İslam; insanı kadın ve erkek olarak iki ayrı cins olarak yaratıldığını bildirirken bu yasalar toplumsal cinsiyet eşitliği adı altında bu gerçeği inkara kalkışmakta ve erkeği kadınlaşmaya ve kadını da erkekleşmeye teşvik etmektedir. “Ey insanlar! Doğrusu biz sizi bir erkekle bir dişiden yarattık.” (Hucurat, 13) “Resûlullah, (S.A.V.) kadınlaşan erkeklere ve erkekleşen kadınlara lânet etti.” (Buhârî, Libâs 62)

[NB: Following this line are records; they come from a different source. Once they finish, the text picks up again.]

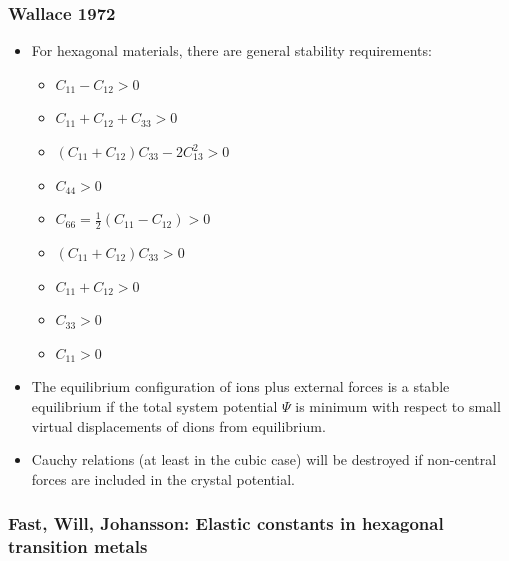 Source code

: \documentclass[11pt]{article}
\begin{document}
\subsubsection{Wallace 1972}
\label{sec-2-5-1}
\begin{itemize}
\item For hexagonal materials, there are general stability requirements:
\begin{itemize}
\item $C_{11} - C_{12} > 0$
\item $C_{11} + C_{12} + C_{33} > 0$
\item $( C_{11} + C_{12} ) C_{33} - 2C_{13}^{2} > 0$
\item $C_{44} > 0$
\item $C_{66} = \frac{1}{2}(C_{11} - C_{12}) > 0$
\item $( C_{11} + C_{12} )C_{33} > 0$
\item $C_{11} + C_{12} > 0$
\item $C_{33} > 0$
\item $C_{11} > 0$
\end{itemize}
\item The equilibrium configuration of ions plus external forces is a stable
equilibrium if the total system potential $\Psi$ is minimum with respect
to small virtual displacements of dions from equilibrium.
\item Cauchy relations (at least in the cubic case) will be destroyed if
non-central forces are included in the crystal potential.
\end{itemize}

\subsubsection{Fast, Will, Johansson: Elastic constants in hexagonal transition metals}
\label{sec-2-5-2}
\end{document}
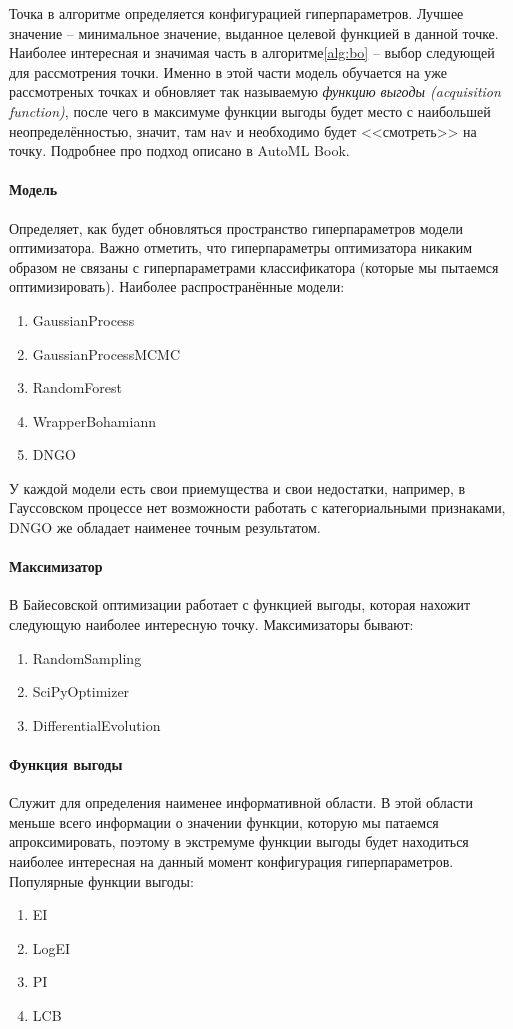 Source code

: \documentclass[times,specification,annotation]{itmo-student-thesis}
\begin{document}
	Точка в алгоритме определяется конфигурацией гиперпараметров. Лучшее значение -- минимальное значение, выданное целевой функцией в данной точке. Наиболее интересная и значимая часть в алгоритме\ref{alg:bo} -- выбор следующей для рассмотрения точки. Именно в этой части модель обучается на уже рассмотреных точках и обновляет так называемую \textit{функцию выгоды (acquisition function)}, после чего в максимуме функции выгоды будет место с наибольшей неопределённостью, значит, там наv и необходимо будет <<смотреть>> на точку. Подробнее про подход описано в AutoML Book\cite{automlbook19a}.

	\paragraph{Модель} Определяет, как будет обновляться пространство гиперпараметров модели оптимизатора. Важно отметить, что гиперпараметры оптимизатора никаким образом не связаны с гиперпараметрами классификатора (которые мы пытаемся оптимизировать). Наиболее распространённые модели:
	\begin{enumerate}
		\item GaussianProcess \label{nm:gp}
		\item GaussianProcessMCMC
		\item RandomForest \label{nm:rf}
		\item WrapperBohamiann
		\item DNGO
	\end{enumerate}
	У каждой модели есть свои приемущества и свои недостатки, например, в Гауссовском процессе нет возможности работать с категориальными признаками, DNGO же обладает наименее точным результатом.
	\paragraph{Максимизатор} В Байесовской оптимизации работает с функцией выгоды, которая нахожит следующую наиболее интересную точку. Максимизаторы бывают:
	\begin{enumerate}
		\item RandomSampling
		\item SciPyOptimizer
		\item DifferentialEvolution
	\end{enumerate}
	\paragraph{Функция выгоды} Служит для определения наименее информативной области. В этой области меньше всего информации о значении функции, которую мы патаемся апроксимировать, поэтому в экстремуме функции выгоды будет находиться наиболее интересная на данный момент конфигурация гиперпараметров. Популярные функции выгоды:
	\begin{enumerate}
		\item EI
		\item LogEI
		\item PI
		\item LCB
	\end{enumerate}
\end{document}
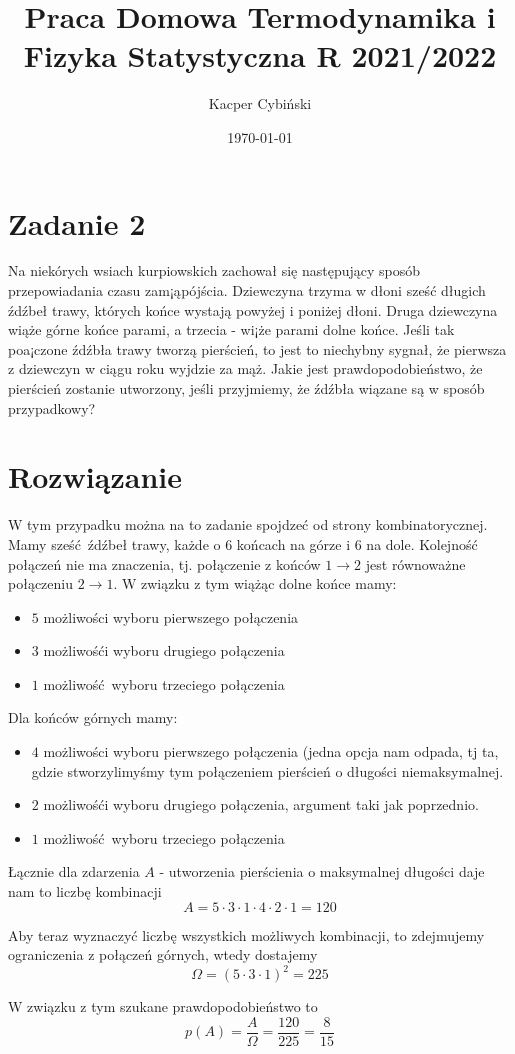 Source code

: \documentclass[12pt,a4paper]{article}
\title{Praca Domowa Termodynamika i Fizyka Statystyczna R 2021/2022}
\author{Kacper Cybiński}
\date{\today}
\begin{document}
\maketitle

\section{Zadanie 2}


Na niekórych wsiach kurpiowskich zachował się następujący sposób przepowiadania czasu zam¡ąpójścia. Dziewczyna trzyma w dłoni sześć długich źdźbeł trawy, których końce wystają powyżej i poniżej dłoni. Druga dziewczyna wiąże górne końce parami, a trzecia - wi¡że parami dolne końce. Jeśli tak poa¡czone źdźbła trawy tworzą pierścień, to jest to niechybny sygnał, że pierwsza z dziewczyn w ciągu roku wyjdzie za mąż. Jakie jest prawdopodobieństwo, że pierścień zostanie utworzony, jeśli przyjmiemy, że źdźbła wiązane są w sposób przypadkowy?


\section{Rozwiązanie}

W tym przypadku można na to zadanie spojdzeć od strony kombinatorycznej. Mamy sześć źdźbeł trawy, każde o 6 końcach na górze i 6 na dole. Kolejność połączeń nie ma znaczenia, tj. połączenie z końców $1 \to 2$ jest równoważne połączeniu $2\to 1$. W związku z tym wiążąc dolne końce mamy:
\begin{itemize}
    \item $5$ możliwości wyboru pierwszego połączenia 
    \item $3$ możliwośći wyboru drugiego połączenia
    \item $1$ możliwość wyboru trzeciego połączenia
\end{itemize}
Dla końców górnych mamy:
\begin{itemize}
    \item $4$ możliwości wyboru pierwszego połączenia (jedna opcja nam odpada, tj ta, gdzie stworzylimyśmy tym połączeniem pierścień o długości niemaksymalnej.
    \item $2$ możliwośći wyboru drugiego połączenia, argument taki jak poprzednio.
    \item $1$ możliwość wyboru trzeciego połączenia
\end{itemize}
Łącznie dla zdarzenia $A$ - utworzenia pierścienia o maksymalnej długości daje nam to liczbę kombinacji $$A = 5 \cdot 3 \cdot 1 \cdot 4 \cdot 2 \cdot 1 = 120$$

Aby teraz wyznaczyć liczbę wszystkich możliwych kombinacji, to zdejmujemy ograniczenia z połączeń górnych, wtedy dostajemy $$\Omega = (5 \cdot 3 \cdot 1)^2 = 225$$

W związku z tym szukane prawdopodobieństwo to
\[
    p(A) = \frac{A}{\Omega} = \frac{120}{225} = \frac{8}{15}
\]
\end{document}
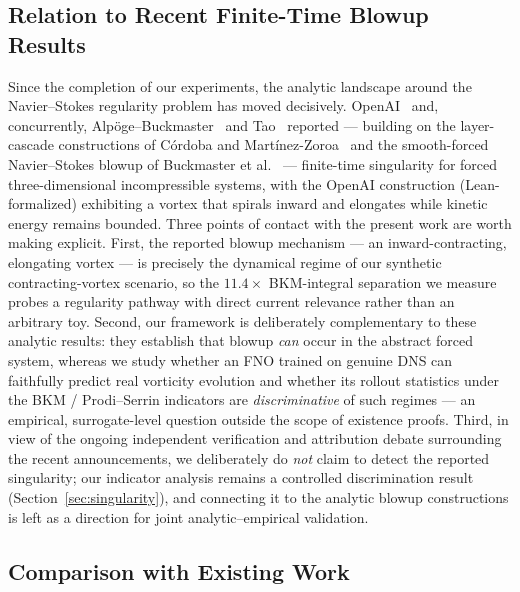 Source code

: \documentclass[review]{elsarticle}
\begin{document}
\subsection{Relation to Recent Finite-Time Blowup Results}
\label{sec:blowup-relation}

Since the completion of our experiments, the analytic landscape around the Navier--Stokes regularity problem has moved decisively. OpenAI~\cite{openai2026ns} and, concurrently, Alp\"oge--Buckmaster~\cite{alpoge2026euler} and Tao~\cite{tao2026blowup} reported --- building on the layer-cascade constructions of C\'ordoba and Mart\'inez-Zoroa~\cite{cordoba2023eulerforce} and the smooth-forced Navier--Stokes blowup of Buckmaster et al.~\cite{buckmaster2023ns} --- finite-time singularity for forced three-dimensional incompressible systems, with the OpenAI construction (Lean-formalized) exhibiting a vortex that spirals inward and elongates while kinetic energy remains bounded. Three points of contact with the present work are worth making explicit. First, the reported blowup mechanism --- an inward-contracting, elongating vortex --- is precisely the dynamical regime of our synthetic contracting-vortex scenario, so the $11.4\times$ BKM-integral separation we measure probes a regularity pathway with direct current relevance rather than an arbitrary toy. Second, our framework is deliberately complementary to these analytic results: they establish that blowup \emph{can} occur in the abstract forced system, whereas we study whether an FNO trained on genuine DNS can faithfully predict real vorticity evolution and whether its rollout statistics under the BKM / Prodi--Serrin indicators are \emph{discriminative} of such regimes --- an empirical, surrogate-level question outside the scope of existence proofs. Third, in view of the ongoing independent verification and attribution debate surrounding the recent announcements, we deliberately do \emph{not} claim to detect the reported singularity; our indicator analysis remains a controlled discrimination result (Section~\ref{sec:singularity}), and connecting it to the analytic blowup constructions is left as a direction for joint analytic--empirical validation.

\subsection{Comparison with Existing Work}
\label{sec:comparison}
\end{document}
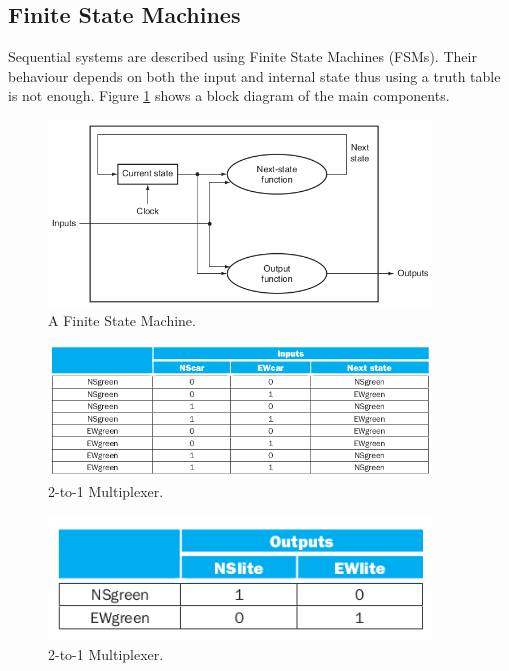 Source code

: \documentclass[a4paper, 11pt,oneside]{article}
\begin{document}
\subsection{Finite State Machines}
Sequential systems are described using Finite State Machines (FSMs). Their 
behaviour depends on both the input and internal state thus using a truth table
is not enough. Figure \ref{fig:fsm0} shows a block diagram of the main 
components. 



\begin{figure}[H]
	\begin{center}
	\includegraphics[width=4in]{fsm0.png}
	\caption{A Finite State Machine.}
	\label{fig:fsm0} 
	\end{center}
\end{figure}

\begin{figure}[H]
	\begin{center}
	\includegraphics[width=4in]{fsm1.png}
	\caption{2-to-1 Multiplexer.}
	\label{fig:mux} 
	\end{center}
\end{figure}

\begin{figure}[H]
	\begin{center}
	\includegraphics[width=4in]{fsm2.png}
	\caption{2-to-1 Multiplexer.}
	\label{fig:mux} 
	\end{center}
\end{figure}
\end{document}
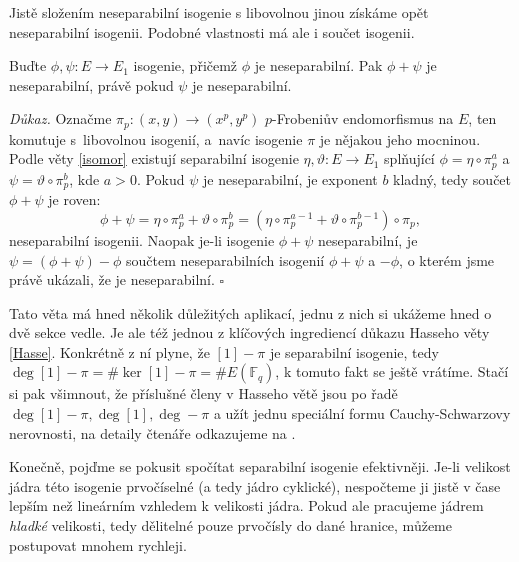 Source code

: \documentclass[12pt]{report}
\begin{document}
Jistě složením neseparabilní isogenie s libovolnou jinou získáme opět neseparabilní isogenii. Podobné vlastnosti má ale i součet isogenii.
\begin{veta}\label{separsum}
Buďte $\phi,\psi : E \longrightarrow E_1$ isogenie, přičemž $\phi$ je neseparabilní. Pak $\phi+\psi$ je neseparabilní, právě pokud $\psi$ je neseparabilní.
\end{veta}
\noindent \textit{Důkaz.} Označme $\pi_p : (x,y) \rightarrow (x^p,y^p)$ $p$-Frobeniův endomorfismus na $E$, ten komutuje s~libovolnou isogenií, a~navíc isogenie $\pi$ je nějakou jeho mocninou. Podle věty \ref{isomor} existují separabilní isogenie $\eta,\vartheta : E \longrightarrow E_1$ splňující $\phi =  \eta \circ \pi_p ^a$ a $\psi = \vartheta\circ \pi_p ^b$, kde $a > 0$. Pokud $\psi$ je neseparabilní, je exponent $b$ kladný, tedy součet $\phi+\psi$ je roven:
\begin{equation*}
\phi+\psi = \eta \circ \pi_p ^a +\vartheta\circ \pi_p ^b = (\eta \circ \pi_p ^{a-1} + \vartheta \circ \pi_p ^{b-1}) \circ \pi_p, 
\end{equation*}
neseparabilní isogenii. Naopak je-li isogenie $\phi+\psi$ neseparabilní, je $\psi = (\phi+\psi) - \phi$ součtem neseparabilních isogenií $\phi+\psi$ a $-\phi$, o kterém jsme právě ukázali, že je neseparabilní. \hfill $\square$\\

\begin{poznamka}
Tato věta má hned několik důležitých aplikací, jednu z nich si ukážeme hned o dvě sekce vedle. Je ale též jednou z klíčových ingrediencí důkazu Hasseho věty \ref{Hasse}. Konkrétně z ní plyne, že $[1]-\pi$ je separabilní isogenie, tedy $\deg [1]-\pi = \# \ker [1]-\pi = \# E(\mathbb{F}_q)$, k tomuto fakt se ještě vrátíme. Stačí si pak všimnout, že příslušné členy v Hasseho větě jsou po řadě $\deg [1] - \pi, \deg [1], \deg -\pi$ a užít jednu speciální formu Cauchy-Schwarzovy nerovnosti, na detaily čtenáře odkazujeme na \cite[Thm. V.1.1.]{Silverman}.
\end{poznamka}

Konečně, pojďme se pokusit spočítat separabilní isogenie efektivněji. Je-li velikost jádra této isogenie prvočíselné (a tedy jádro cyklické), nespočteme ji jistě v čase lepším než lineárním vzhledem k velikosti jádra. Pokud ale pracujeme jádrem \textit{hladké} velikosti, tedy dělitelné pouze prvočísly do dané hranice, můžeme postupovat mnohem rychleji. 
\end{document}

İslam; cinsel arzuların nikah yapılmadan giderilmesini yasaklayıp, zinanın her türünü haram kılmış, zinaya götüren bütün yoları kapatmış ve zinanın yaygınlaşmasını milletlerin helak sebebi saymışken, çıkarılan bu kanunlar zinayı teşvik etmekte ve evliliği zora sokup engellemektedir. 2011’den sonraki evlenme ve boşanma arasındaki değişim ve evlenme yaşının giderek daha üst yaşlara ertelenmesi bunun en açık göstergesidir. “Zinaya yaklaşmayın. Zira o, bir hayâsızlıktır ve çok kötü bir yoldur.” (İsra Suresi, ayet, 32)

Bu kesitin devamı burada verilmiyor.